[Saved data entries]
##########

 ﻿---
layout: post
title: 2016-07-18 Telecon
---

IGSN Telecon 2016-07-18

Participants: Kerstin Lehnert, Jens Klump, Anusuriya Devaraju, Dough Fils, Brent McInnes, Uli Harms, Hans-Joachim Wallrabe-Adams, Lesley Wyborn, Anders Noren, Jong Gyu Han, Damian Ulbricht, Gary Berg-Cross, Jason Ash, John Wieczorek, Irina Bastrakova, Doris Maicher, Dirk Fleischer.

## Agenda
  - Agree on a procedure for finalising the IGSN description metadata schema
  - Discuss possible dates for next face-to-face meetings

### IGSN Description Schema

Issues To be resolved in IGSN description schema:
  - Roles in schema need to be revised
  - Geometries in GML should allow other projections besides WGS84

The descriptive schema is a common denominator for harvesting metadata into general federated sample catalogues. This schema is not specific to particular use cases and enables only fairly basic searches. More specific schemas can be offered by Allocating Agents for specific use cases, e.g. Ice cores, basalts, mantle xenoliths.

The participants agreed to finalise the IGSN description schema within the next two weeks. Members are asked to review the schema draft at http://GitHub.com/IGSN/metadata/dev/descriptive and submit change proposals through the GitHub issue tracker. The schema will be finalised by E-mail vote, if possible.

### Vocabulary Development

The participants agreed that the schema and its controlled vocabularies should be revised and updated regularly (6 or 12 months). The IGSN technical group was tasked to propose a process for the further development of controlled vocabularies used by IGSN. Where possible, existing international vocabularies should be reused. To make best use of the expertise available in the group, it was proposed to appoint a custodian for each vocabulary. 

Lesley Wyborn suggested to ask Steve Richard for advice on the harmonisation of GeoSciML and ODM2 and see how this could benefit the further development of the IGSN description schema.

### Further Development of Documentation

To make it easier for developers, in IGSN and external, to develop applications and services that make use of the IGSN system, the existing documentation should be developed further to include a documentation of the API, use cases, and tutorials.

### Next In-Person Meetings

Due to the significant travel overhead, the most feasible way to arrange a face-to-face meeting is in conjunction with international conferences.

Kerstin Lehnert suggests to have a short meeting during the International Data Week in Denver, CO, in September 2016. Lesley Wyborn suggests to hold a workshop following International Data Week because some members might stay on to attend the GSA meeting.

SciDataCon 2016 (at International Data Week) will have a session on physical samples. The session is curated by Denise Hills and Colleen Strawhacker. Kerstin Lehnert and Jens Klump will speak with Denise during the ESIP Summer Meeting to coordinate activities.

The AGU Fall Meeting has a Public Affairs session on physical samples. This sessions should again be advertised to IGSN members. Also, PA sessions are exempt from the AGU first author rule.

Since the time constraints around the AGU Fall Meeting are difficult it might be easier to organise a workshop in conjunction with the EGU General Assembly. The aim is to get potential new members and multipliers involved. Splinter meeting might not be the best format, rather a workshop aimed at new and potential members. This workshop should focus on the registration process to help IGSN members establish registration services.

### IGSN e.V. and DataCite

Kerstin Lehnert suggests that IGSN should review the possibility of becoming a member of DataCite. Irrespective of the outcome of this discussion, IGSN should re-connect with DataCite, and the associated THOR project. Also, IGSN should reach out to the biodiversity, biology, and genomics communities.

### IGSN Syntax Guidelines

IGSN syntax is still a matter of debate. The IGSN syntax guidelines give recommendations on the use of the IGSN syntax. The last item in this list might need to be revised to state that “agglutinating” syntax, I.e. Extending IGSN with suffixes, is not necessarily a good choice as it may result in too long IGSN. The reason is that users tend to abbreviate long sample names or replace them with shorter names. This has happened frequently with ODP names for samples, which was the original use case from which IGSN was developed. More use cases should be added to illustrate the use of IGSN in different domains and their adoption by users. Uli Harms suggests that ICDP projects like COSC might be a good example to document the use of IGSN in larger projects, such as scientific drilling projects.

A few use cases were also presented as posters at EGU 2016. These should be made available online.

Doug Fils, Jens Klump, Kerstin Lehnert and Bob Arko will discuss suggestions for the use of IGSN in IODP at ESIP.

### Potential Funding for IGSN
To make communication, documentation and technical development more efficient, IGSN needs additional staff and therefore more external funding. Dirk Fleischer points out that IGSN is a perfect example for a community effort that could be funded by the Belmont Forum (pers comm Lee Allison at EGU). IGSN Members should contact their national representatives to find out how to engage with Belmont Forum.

##########

## [About this exercise]
Only output the lines from the one with "### Potential Funding for IGSN" through the end of the entries above, exactly as they are.

## [Solution to this exercise]
### Potential Funding for IGSN
To make communication, documentation and technical development more efficient, IGSN needs additional staff and therefore more external funding. Dirk Fleischer points out that IGSN is a perfect example for a community effort that could be funded by the Belmont Forum (pers comm Lee Allison at EGU). IGSN Members should contact their national representatives to find out how to engage with Belmont Forum.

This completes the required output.